I scan the packed room for a doctor, a nurse, a helper of any kind. There is none. Are we really expected to act as hospital orderlies while we wait to be patched up? The look of distress on the old woman's face provides its own answer. There is no one else to help. I grit my teeth, swing my good leg into action and steer her wheelchair towards the toilet.

Warped humour

Fifteen minutes later, I'm back in position and now fourth in the queue. In front of me a large sign reads: RESPECT PRIVACY. STAY BACK. The person responsible for that either has a warped sense of humour - or is stone deaf. We are packed together so tightly, I've already overheard enough to prepare about 60 personal case histories.

I'm now third in the queue, and Mary Harney has replaced Bush on the soundless TV set. I'm starting to appreciate the originality of the PDs' contribution to the new health plan. If they had sent me abroad for treatment, I could have been to Spain and back in the time I've spent in this queue - and possibly picked up a bit of a tan en route. Good thinking, Mary!

Suddenly, I'm there, gushing out the details of my fall to the girl behind the desk. Her eyes tell me how bored she is by it all. She cuts me short with a brisk: "Have you been here before - any medical card?" I shake my head. "That will be €31.70," she says, without even a glance at the currency converter on her desk.
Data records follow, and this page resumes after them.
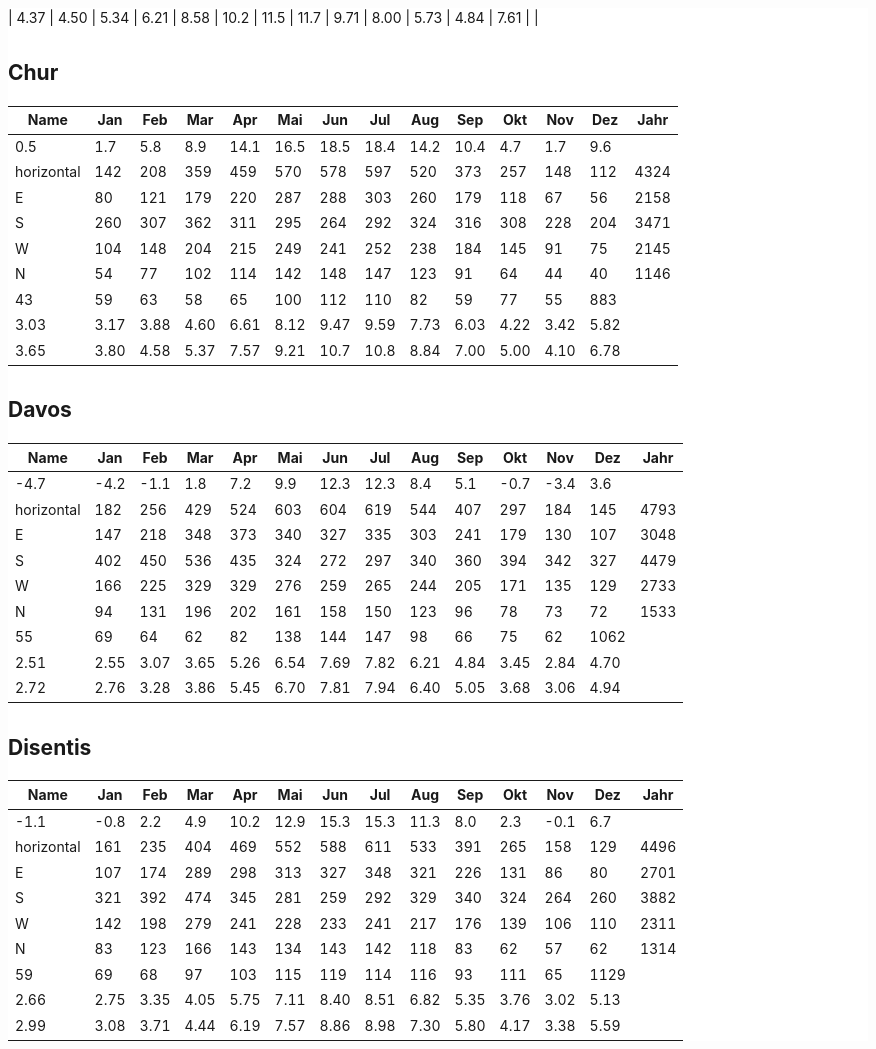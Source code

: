 | 4.37                              | 4.50 | 5.34 | 6.21 | 8.58 | 10.2 | 11.5 | 11.7 | 9.71 | 8.00 | 5.73 | 4.84 | 7.61 |      |

## Chur

| Name                              | Jan  | Feb  | Mar  | Apr  | Mai  | Jun  | Jul  | Aug  | Sep  | Okt  | Nov  | Dez  | Jahr |
|-----------------------------------|------|------|------|------|------|------|------|------|------|------|------|------|------|
| 0.5                               | 1.7  | 5.8  | 8.9  | 14.1 | 16.5 | 18.5 | 18.4 | 14.2 | 10.4 | 4.7  | 1.7  | 9.6  |      |
| horizontal                        | 142  | 208  | 359  | 459  | 570  | 578  | 597  | 520  | 373  | 257  | 148  | 112  | 4324 |
| E                                 | 80   | 121  | 179  | 220  | 287  | 288  | 303  | 260  | 179  | 118  | 67   | 56   | 2158 |
| S                                 | 260  | 307  | 362  | 311  | 295  | 264  | 292  | 324  | 316  | 308  | 228  | 204  | 3471 |
| W                                 | 104  | 148  | 204  | 215  | 249  | 241  | 252  | 238  | 184  | 145  | 91   | 75   | 2145 |
| N                                 | 54   | 77   | 102  | 114  | 142  | 148  | 147  | 123  | 91   | 64   | 44   | 40   | 1146 |
| 43                                | 59   | 63   | 58   | 65   | 100  | 112  | 110  | 82   | 59   | 77   | 55   | 883  |      |
| 3.03                              | 3.17 | 3.88 | 4.60 | 6.61 | 8.12 | 9.47 | 9.59 | 7.73 | 6.03 | 4.22 | 3.42 | 5.82 |      |
| 3.65                              | 3.80 | 4.58 | 5.37 | 7.57 | 9.21 | 10.7 | 10.8 | 8.84 | 7.00 | 5.00 | 4.10 | 6.78 |      |

## Davos

| Name                              | Jan  | Feb  | Mar  | Apr  | Mai  | Jun  | Jul  | Aug  | Sep  | Okt  | Nov  | Dez  | Jahr |
|-----------------------------------|------|------|------|------|------|------|------|------|------|------|------|------|------|
| -4.7                              | -4.2 | -1.1 | 1.8  | 7.2  | 9.9  | 12.3 | 12.3 | 8.4  | 5.1  | -0.7 | -3.4 | 3.6  |      |
| horizontal                        | 182  | 256  | 429  | 524  | 603  | 604  | 619  | 544  | 407  | 297  | 184  | 145  | 4793 |
| E                                 | 147  | 218  | 348  | 373  | 340  | 327  | 335  | 303  | 241  | 179  | 130  | 107  | 3048 |
| S                                 | 402  | 450  | 536  | 435  | 324  | 272  | 297  | 340  | 360  | 394  | 342  | 327  | 4479 |
| W                                 | 166  | 225  | 329  | 329  | 276  | 259  | 265  | 244  | 205  | 171  | 135  | 129  | 2733 |
| N                                 | 94   | 131  | 196  | 202  | 161  | 158  | 150  | 123  | 96   | 78   | 73   | 72   | 1533 |
| 55                                | 69   | 64   | 62   | 82   | 138  | 144  | 147  | 98   | 66   | 75   | 62   | 1062 |      |
| 2.51                              | 2.55 | 3.07 | 3.65 | 5.26 | 6.54 | 7.69 | 7.82 | 6.21 | 4.84 | 3.45 | 2.84 | 4.70 |      |
| 2.72                              | 2.76 | 3.28 | 3.86 | 5.45 | 6.70 | 7.81 | 7.94 | 6.40 | 5.05 | 3.68 | 3.06 | 4.94 |      |

## Disentis

| Name                              | Jan  | Feb  | Mar  | Apr  | Mai  | Jun  | Jul  | Aug  | Sep  | Okt  | Nov  | Dez  | Jahr |
|-----------------------------------|------|------|------|------|------|------|------|------|------|------|------|------|------|
| -1.1                              | -0.8 | 2.2  | 4.9  | 10.2 | 12.9 | 15.3 | 15.3 | 11.3 | 8.0  | 2.3  | -0.1 | 6.7  |      |
| horizontal                        | 161  | 235  | 404  | 469  | 552  | 588  | 611  | 533  | 391  | 265  | 158  | 129  | 4496 |
| E                                 | 107  | 174  | 289  | 298  | 313  | 327  | 348  | 321  | 226  | 131  | 86   | 80   | 2701 |
| S                                 | 321  | 392  | 474  | 345  | 281  | 259  | 292  | 329  | 340  | 324  | 264  | 260  | 3882 |
| W                                 | 142  | 198  | 279  | 241  | 228  | 233  | 241  | 217  | 176  | 139  | 106  | 110  | 2311 |
| N                                 | 83   | 123  | 166  | 143  | 134  | 143  | 142  | 118  | 83   | 62   | 57   | 62   | 1314 |
| 59                                | 69   | 68   | 97   | 103  | 115  | 119  | 114  | 116  | 93   | 111  | 65   | 1129 |      |
| 2.66                              | 2.75 | 3.35 | 4.05 | 5.75 | 7.11 | 8.40 | 8.51 | 6.82 | 5.35 | 3.76 | 3.02 | 5.13 |      |
| 2.99                              | 3.08 | 3.71 | 4.44 | 6.19 | 7.57 | 8.86 | 8.98 | 7.30 | 5.80 | 4.17 | 3.38 | 5.59 |      |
I hand over the money. "Next", she calls. I'm dismissed. But now - guess what? - I go back to wait again in reception, five hours and 10 minutes after I arrived.

There are three trolleys in the room now, with people in various stages of collapse and children crying from boredom and exhaustion. An old man tugs at my sleeve: "Could you possibly get me a drink from the machine?" he asks. "I feel very faint. I suppose there isn't anything to eat."
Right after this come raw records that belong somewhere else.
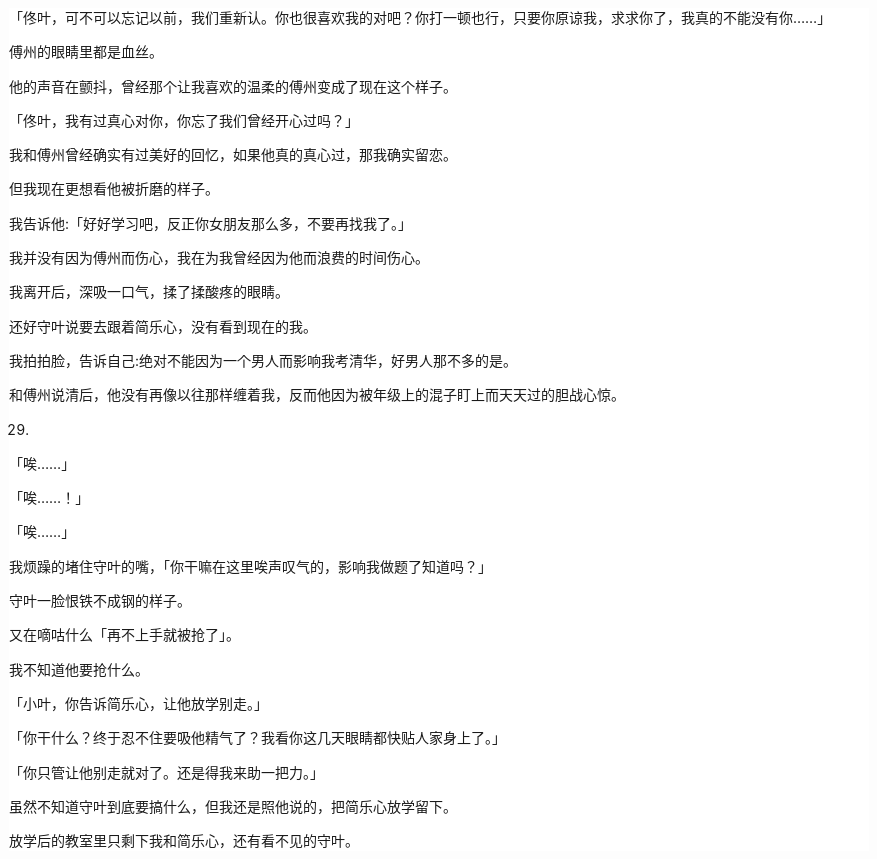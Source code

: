 「佟叶，可不可以忘记以前，我们重新认。你也很喜欢我的对吧？你打一顿也行，只要你原谅我，求求你了，我真的不能没有你……」


傅州的眼睛里都是血丝。


他的声音在颤抖，曾经那个让我喜欢的温柔的傅州变成了现在这个样子。


「佟叶，我有过真心对你，你忘了我们曾经开心过吗？」


我和傅州曾经确实有过美好的回忆，如果他真的真心过，那我确实留恋。


但我现在更想看他被折磨的样子。


我告诉他:「好好学习吧，反正你女朋友那么多，不要再找我了。」


我并没有因为傅州而伤心，我在为我曾经因为他而浪费的时间伤心。


我离开后，深吸一口气，揉了揉酸疼的眼睛。


还好守叶说要去跟着简乐心，没有看到现在的我。


我拍拍脸，告诉自己:绝对不能因为一个男人而影响我考清华，好男人那不多的是。


和傅州说清后，他没有再像以往那样缠着我，反而他因为被年级上的混子盯上而天天过的胆战心惊。


29.


「唉……」


「唉……！」


「唉……」


我烦躁的堵住守叶的嘴，「你干嘛在这里唉声叹气的，影响我做题了知道吗？」


守叶一脸恨铁不成钢的样子。


又在嘀咕什么「再不上手就被抢了」。


我不知道他要抢什么。


「小叶，你告诉简乐心，让他放学别走。」


「你干什么？终于忍不住要吸他精气了？我看你这几天眼睛都快贴人家身上了。」


「你只管让他别走就对了。还是得我来助一把力。」


虽然不知道守叶到底要搞什么，但我还是照他说的，把简乐心放学留下。


放学后的教室里只剩下我和简乐心，还有看不见的守叶。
Back to my role as unofficial orderly, I hobble over to the drinks machine. By the time I get back, a woman with a baby has taken my seat. I hand over the drink and stagger off, dragging my bad leg, in the hope of finding an empty chair.

A metal stick taps me on the shoulder. "Could you get that door for me, love?" asks a man encased in plaster. I'm at the back of the room, holding the door open for him, when I hear my name being called. I wave frantically, terrified I'll miss my turn, and set off at a half trot, dragging the injured leg.

The doctor spots me. He looks about 17 and, amid the chaos, he's smiling. Twenty minutes later, he's back with my X-rays. The smile has gone.

"A lot worse"

"It's broken, I'm afraid - and you've made it a lot worse," he tells me. "With an injury like that, you should be resting the leg. But you haven't been doing that, have you? You've been walking on it!"

I want to scream that you can't rest a leg when there are no seats, that you can't avoid walking when there is no one else to wheel a patient to the toilet, get someone a drink or open a door.

Is the Minister for Health, Micheál Martin, really aware of what's happening to the sick and injured, day after day, in casualty, the front line of the health services? Isn't it time he experienced it at first hand?

I was sorry to read recently that his colleague, Mary O'Rourke, had fallen and broken her ankle - but now I'm even sorrier that it happened to the wrong Minister.

For all our sakes, Mr Martin, break a leg!